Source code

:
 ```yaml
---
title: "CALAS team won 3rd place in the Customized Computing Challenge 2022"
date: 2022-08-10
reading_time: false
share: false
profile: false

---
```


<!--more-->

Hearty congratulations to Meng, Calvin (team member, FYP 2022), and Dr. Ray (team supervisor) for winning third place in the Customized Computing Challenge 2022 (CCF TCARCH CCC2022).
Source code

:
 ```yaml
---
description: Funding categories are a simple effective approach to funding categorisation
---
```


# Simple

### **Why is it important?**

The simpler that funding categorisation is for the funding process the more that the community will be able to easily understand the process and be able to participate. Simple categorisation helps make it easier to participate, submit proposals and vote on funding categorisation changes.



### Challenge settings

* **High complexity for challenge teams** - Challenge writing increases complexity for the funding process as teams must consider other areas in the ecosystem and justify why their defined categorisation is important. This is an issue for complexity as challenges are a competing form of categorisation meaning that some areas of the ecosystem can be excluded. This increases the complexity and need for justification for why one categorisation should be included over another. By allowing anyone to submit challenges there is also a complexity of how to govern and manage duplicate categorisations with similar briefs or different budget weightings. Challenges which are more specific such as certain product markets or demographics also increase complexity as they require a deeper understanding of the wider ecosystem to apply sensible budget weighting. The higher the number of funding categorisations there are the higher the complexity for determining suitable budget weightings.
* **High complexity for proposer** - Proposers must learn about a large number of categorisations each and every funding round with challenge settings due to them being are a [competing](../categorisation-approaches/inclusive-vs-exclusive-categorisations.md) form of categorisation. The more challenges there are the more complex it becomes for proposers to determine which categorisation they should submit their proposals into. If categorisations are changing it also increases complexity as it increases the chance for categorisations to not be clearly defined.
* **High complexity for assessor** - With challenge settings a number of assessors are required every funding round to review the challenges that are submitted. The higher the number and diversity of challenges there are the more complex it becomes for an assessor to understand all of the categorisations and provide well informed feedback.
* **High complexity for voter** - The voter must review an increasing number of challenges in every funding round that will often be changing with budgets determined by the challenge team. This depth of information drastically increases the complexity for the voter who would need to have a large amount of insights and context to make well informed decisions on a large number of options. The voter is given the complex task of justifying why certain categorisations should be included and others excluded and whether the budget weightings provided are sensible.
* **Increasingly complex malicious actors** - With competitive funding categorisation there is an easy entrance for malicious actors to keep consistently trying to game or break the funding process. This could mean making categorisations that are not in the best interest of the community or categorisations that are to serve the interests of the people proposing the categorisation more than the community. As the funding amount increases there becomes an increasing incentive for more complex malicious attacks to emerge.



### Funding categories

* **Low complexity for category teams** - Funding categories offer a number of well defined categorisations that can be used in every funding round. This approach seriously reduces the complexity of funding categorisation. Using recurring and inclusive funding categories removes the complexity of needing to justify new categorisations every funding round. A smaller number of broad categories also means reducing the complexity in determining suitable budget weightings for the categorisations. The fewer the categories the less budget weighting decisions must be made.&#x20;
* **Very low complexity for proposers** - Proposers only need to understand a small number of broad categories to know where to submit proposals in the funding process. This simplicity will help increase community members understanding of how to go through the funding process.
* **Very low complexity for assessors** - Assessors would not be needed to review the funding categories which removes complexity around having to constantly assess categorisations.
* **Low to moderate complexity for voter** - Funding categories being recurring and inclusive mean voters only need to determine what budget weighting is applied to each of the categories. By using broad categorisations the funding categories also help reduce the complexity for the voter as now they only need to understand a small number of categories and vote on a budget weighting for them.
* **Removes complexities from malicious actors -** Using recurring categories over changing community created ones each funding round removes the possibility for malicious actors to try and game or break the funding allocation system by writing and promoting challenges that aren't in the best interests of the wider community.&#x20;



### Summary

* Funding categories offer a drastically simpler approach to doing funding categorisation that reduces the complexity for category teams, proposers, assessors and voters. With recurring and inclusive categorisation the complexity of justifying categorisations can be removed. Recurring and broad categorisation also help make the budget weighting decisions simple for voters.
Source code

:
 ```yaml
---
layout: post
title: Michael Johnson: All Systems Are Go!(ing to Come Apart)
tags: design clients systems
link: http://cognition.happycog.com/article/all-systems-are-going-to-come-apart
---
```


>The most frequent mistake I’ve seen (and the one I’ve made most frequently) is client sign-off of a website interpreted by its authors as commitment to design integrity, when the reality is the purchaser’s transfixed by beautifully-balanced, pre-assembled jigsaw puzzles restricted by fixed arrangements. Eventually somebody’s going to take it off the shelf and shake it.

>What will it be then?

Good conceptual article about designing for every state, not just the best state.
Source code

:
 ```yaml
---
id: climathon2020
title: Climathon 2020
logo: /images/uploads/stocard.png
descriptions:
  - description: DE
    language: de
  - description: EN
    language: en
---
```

_WHAT IS REQUIRED_. Give again, word for word, the lines of the listing, starting at its first line and ending with the line containing "### **Why is it important?**".

_WORKED SOLUTION_.
Source code

:
 ```yaml
---
title: "CALAS team won 3rd place in the Customized Computing Challenge 2022"
date: 2022-08-10
reading_time: false
share: false
profile: false

---
```


<!--more-->

Hearty congratulations to Meng, Calvin (team member, FYP 2022), and Dr. Ray (team supervisor) for winning third place in the Customized Computing Challenge 2022 (CCF TCARCH CCC2022).
Source code

:
 ```yaml
---
description: Funding categories are a simple effective approach to funding categorisation
---
```


# Simple

### **Why is it important?**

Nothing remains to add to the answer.